Recorded data
===============

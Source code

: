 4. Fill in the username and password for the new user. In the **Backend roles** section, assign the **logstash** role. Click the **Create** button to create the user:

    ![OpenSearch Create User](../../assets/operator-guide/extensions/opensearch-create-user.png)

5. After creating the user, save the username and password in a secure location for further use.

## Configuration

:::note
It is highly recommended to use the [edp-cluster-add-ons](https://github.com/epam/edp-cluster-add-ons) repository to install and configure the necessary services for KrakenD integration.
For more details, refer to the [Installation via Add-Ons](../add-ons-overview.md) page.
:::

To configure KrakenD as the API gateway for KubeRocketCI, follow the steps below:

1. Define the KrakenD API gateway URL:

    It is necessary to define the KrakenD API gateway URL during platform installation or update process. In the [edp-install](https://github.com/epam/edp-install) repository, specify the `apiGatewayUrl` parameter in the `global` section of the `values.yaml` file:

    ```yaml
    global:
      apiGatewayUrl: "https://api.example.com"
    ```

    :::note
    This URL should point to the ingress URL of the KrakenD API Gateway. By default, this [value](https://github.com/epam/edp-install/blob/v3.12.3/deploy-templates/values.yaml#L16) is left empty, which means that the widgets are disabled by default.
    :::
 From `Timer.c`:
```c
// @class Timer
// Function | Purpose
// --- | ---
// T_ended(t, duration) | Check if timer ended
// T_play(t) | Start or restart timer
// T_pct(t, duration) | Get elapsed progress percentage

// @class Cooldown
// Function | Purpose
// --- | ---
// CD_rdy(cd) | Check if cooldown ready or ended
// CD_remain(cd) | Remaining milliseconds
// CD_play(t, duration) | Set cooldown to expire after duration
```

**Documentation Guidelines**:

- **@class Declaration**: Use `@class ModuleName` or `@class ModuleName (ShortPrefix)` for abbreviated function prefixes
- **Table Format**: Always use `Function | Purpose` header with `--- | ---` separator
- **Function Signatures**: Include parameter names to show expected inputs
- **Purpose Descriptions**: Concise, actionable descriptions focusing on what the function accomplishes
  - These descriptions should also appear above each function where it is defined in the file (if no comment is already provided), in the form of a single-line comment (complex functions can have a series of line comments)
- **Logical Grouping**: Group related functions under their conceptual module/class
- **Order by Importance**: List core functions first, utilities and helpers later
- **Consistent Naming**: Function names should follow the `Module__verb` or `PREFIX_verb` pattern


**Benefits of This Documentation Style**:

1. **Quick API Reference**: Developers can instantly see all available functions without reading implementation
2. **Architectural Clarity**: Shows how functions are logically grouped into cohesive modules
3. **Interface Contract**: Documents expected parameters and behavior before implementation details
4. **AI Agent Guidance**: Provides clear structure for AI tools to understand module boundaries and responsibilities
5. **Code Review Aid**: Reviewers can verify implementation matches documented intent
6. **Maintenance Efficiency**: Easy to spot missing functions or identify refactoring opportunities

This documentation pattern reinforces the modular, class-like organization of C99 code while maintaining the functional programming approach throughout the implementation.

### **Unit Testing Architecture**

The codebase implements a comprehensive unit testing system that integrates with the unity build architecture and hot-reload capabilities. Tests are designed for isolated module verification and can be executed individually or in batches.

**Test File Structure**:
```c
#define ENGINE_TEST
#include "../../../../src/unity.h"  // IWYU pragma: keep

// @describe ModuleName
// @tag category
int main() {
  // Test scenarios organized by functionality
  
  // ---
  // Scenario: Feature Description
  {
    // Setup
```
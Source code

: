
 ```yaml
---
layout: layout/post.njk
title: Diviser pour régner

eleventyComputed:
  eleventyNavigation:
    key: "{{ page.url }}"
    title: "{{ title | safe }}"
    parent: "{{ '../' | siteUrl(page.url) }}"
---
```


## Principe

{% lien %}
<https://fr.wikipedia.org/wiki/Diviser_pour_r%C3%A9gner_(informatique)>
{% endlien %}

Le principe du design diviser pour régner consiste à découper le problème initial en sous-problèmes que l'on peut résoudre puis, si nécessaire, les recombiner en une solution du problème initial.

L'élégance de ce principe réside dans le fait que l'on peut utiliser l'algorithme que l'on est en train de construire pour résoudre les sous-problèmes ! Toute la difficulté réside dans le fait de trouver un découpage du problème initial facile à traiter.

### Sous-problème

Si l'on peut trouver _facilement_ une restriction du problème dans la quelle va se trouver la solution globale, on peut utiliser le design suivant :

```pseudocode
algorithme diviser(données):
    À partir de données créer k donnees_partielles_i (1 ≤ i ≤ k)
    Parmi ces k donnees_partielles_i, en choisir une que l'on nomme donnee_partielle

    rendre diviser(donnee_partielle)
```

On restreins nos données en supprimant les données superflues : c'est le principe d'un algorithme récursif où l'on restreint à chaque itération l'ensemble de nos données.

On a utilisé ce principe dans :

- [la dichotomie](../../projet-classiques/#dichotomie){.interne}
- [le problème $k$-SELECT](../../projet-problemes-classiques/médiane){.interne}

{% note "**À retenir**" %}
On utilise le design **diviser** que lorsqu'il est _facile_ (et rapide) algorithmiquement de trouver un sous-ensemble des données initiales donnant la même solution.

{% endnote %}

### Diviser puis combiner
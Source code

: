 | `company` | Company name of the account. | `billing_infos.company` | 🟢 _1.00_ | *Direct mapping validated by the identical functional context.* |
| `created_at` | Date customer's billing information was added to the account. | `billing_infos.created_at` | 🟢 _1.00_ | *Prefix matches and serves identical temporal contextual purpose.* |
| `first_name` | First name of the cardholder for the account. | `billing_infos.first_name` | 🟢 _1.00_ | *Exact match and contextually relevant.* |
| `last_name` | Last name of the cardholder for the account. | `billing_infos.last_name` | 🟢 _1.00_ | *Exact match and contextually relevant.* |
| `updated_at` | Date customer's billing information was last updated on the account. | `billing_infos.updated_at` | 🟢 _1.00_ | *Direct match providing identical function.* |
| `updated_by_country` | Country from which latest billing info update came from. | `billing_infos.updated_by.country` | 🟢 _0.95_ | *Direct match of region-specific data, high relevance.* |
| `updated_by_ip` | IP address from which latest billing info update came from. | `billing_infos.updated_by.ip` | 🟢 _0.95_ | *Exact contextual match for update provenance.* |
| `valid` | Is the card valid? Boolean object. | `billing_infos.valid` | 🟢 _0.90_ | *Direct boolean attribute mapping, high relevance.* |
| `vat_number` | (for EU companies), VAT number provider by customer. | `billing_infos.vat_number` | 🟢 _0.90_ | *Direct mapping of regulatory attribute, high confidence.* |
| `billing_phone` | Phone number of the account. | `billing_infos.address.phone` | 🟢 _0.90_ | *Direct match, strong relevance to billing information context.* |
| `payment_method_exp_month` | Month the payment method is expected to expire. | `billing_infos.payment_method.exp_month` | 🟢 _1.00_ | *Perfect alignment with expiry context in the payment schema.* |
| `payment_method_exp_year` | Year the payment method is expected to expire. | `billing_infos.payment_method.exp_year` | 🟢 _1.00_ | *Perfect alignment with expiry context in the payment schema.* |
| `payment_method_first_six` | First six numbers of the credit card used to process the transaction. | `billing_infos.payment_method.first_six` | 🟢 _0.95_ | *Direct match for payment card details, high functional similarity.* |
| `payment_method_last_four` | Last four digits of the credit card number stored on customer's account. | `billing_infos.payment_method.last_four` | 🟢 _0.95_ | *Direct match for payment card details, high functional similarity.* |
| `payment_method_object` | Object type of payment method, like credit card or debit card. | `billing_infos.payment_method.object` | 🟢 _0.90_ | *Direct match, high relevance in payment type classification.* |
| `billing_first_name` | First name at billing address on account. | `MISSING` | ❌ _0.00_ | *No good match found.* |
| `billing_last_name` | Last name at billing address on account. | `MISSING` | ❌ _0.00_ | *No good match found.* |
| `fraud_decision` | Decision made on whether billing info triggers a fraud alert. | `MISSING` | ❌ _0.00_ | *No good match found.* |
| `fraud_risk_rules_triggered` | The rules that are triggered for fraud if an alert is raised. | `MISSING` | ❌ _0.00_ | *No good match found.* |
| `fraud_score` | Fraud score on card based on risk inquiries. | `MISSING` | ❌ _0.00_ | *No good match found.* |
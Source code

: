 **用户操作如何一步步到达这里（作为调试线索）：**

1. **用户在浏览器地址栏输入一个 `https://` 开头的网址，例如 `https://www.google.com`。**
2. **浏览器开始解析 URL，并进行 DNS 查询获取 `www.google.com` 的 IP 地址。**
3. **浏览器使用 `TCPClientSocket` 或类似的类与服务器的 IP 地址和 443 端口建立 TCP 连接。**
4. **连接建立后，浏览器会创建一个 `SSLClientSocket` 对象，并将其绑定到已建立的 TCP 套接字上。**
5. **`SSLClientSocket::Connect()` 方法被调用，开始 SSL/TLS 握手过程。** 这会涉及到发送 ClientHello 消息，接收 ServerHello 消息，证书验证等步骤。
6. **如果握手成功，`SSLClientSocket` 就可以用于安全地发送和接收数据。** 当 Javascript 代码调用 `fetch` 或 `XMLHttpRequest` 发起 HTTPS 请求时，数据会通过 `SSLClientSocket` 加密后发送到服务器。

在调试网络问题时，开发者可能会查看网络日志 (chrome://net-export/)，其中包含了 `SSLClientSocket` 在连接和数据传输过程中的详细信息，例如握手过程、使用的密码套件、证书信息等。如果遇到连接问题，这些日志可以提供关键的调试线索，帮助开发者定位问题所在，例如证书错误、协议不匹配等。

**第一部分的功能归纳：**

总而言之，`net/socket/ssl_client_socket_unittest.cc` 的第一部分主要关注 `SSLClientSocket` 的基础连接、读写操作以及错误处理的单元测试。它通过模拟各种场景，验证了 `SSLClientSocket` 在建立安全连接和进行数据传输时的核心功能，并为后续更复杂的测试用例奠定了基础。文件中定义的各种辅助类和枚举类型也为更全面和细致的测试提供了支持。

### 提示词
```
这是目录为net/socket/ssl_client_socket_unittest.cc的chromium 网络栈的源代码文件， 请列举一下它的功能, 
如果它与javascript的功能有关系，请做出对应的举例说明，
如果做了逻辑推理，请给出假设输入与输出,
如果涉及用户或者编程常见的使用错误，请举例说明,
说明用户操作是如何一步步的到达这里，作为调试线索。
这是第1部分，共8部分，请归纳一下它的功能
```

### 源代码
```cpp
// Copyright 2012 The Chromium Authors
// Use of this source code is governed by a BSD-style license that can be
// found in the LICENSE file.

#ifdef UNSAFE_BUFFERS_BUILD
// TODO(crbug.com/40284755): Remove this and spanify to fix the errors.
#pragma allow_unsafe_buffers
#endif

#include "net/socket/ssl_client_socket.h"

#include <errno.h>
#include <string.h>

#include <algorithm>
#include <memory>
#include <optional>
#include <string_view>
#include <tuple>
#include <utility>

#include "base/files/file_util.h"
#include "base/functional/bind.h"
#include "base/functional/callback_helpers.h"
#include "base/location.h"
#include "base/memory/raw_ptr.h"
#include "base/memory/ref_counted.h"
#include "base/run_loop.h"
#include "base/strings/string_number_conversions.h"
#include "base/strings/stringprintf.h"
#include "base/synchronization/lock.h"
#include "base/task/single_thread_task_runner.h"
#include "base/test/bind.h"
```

===============

## AIM OF THE TASK
Report every line of the data above that contains the string "solution" by copying it in full.

## RESULT FOR THIS TASK
Le principe du design diviser pour régner consiste à découper le problème initial en sous-problèmes que l'on peut résoudre puis, si nécessaire, les recombiner en une solution du problème initial.
Si l'on peut trouver _facilement_ une restriction du problème dans la quelle va se trouver la solution globale, on peut utiliser le design suivant :
On utilise le design **diviser** que lorsqu'il est _facile_ (et rapide) algorithmiquement de trouver un sous-ensemble des données initiales donnant la même solution.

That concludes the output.